§ Your assignment
Every line below that has "dtype" in it should be copied.

Source records
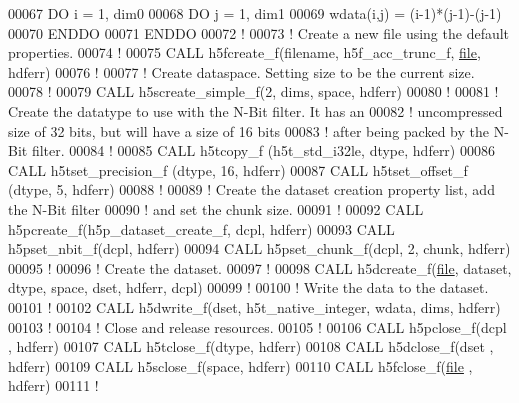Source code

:\begin{DoxyCode}
00067   \textcolor{keywordflow}{DO} i = 1, dim0
00068      \textcolor{keywordflow}{DO} j = 1, dim1
00069         wdata(i,j) = (i-1)*(j-1)-(j-1)
00070 \textcolor{keywordflow}{     ENDDO}
00071 \textcolor{keywordflow}{  ENDDO}
00072   \textcolor{comment}{!    }
00073   \textcolor{comment}{! Create a new file using the default properties.}
00074   \textcolor{comment}{!}
00075   \textcolor{keyword}{CALL }h5fcreate\_f(filename, h5f\_acc\_trunc\_f, \hyperlink{structfile}{file}, hdferr)
00076   \textcolor{comment}{!}
00077   \textcolor{comment}{! Create dataspace.  Setting size to be the current size.}
00078   \textcolor{comment}{!}
00079   \textcolor{keyword}{CALL }h5screate\_simple\_f(2, dims, space, hdferr)
00080   \textcolor{comment}{!}
00081   \textcolor{comment}{! Create the datatype to use with the N-Bit filter.  It has an}
00082   \textcolor{comment}{! uncompressed size of 32 bits, but will have a size of 16 bits}
00083   \textcolor{comment}{! after being packed by the N-Bit filter.}
00084   \textcolor{comment}{!}
00085   \textcolor{keyword}{CALL }h5tcopy\_f (h5t\_std\_i32le, dtype, hdferr)
00086   \textcolor{keyword}{CALL }h5tset\_precision\_f (dtype, 16, hdferr)
00087   \textcolor{keyword}{CALL }h5tset\_offset\_f (dtype, 5, hdferr)
00088   \textcolor{comment}{!}
00089   \textcolor{comment}{! Create the dataset creation property list, add the N-Bit filter}
00090   \textcolor{comment}{! and set the chunk size.}
00091   \textcolor{comment}{!}
00092   \textcolor{keyword}{CALL }h5pcreate\_f(h5p\_dataset\_create\_f, dcpl, hdferr)
00093   \textcolor{keyword}{CALL }h5pset\_nbit\_f(dcpl, hdferr)
00094   \textcolor{keyword}{CALL }h5pset\_chunk\_f(dcpl, 2, chunk, hdferr)
00095   \textcolor{comment}{!}
00096   \textcolor{comment}{! Create the dataset.}
00097   \textcolor{comment}{!}
00098   \textcolor{keyword}{CALL }h5dcreate\_f(\hyperlink{structfile}{file}, dataset, dtype, space, dset, hdferr, dcpl)
00099   \textcolor{comment}{!}
00100   \textcolor{comment}{! Write the data to the dataset.}
00101   \textcolor{comment}{!}
00102   \textcolor{keyword}{CALL }h5dwrite\_f(dset, h5t\_native\_integer, wdata, dims, hdferr)
00103   \textcolor{comment}{!}
00104   \textcolor{comment}{! Close and release resources.}
00105   \textcolor{comment}{!}
00106   \textcolor{keyword}{CALL }h5pclose\_f(dcpl , hdferr)
00107   \textcolor{keyword}{CALL }h5tclose\_f(dtype, hdferr)
00108   \textcolor{keyword}{CALL }h5dclose\_f(dset , hdferr)
00109   \textcolor{keyword}{CALL }h5sclose\_f(space, hdferr)
00110   \textcolor{keyword}{CALL }h5fclose\_f(\hyperlink{structfile}{file} , hdferr)
00111   \textcolor{comment}{!}

\end{DoxyCode}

§ Response to this exercise
00085   \textcolor{keyword}{CALL }h5tcopy\_f (h5t\_std\_i32le, dtype, hdferr)
00086   \textcolor{keyword}{CALL }h5tset\_precision\_f (dtype, 16, hdferr)
00087   \textcolor{keyword}{CALL }h5tset\_offset\_f (dtype, 5, hdferr)
00098   \textcolor{keyword}{CALL }h5dcreate\_f(\hyperlink{structfile}{file}, dataset, dtype, space, dset, hdferr, dcpl)
00107   \textcolor{keyword}{CALL }h5tclose\_f(dtype, hdferr)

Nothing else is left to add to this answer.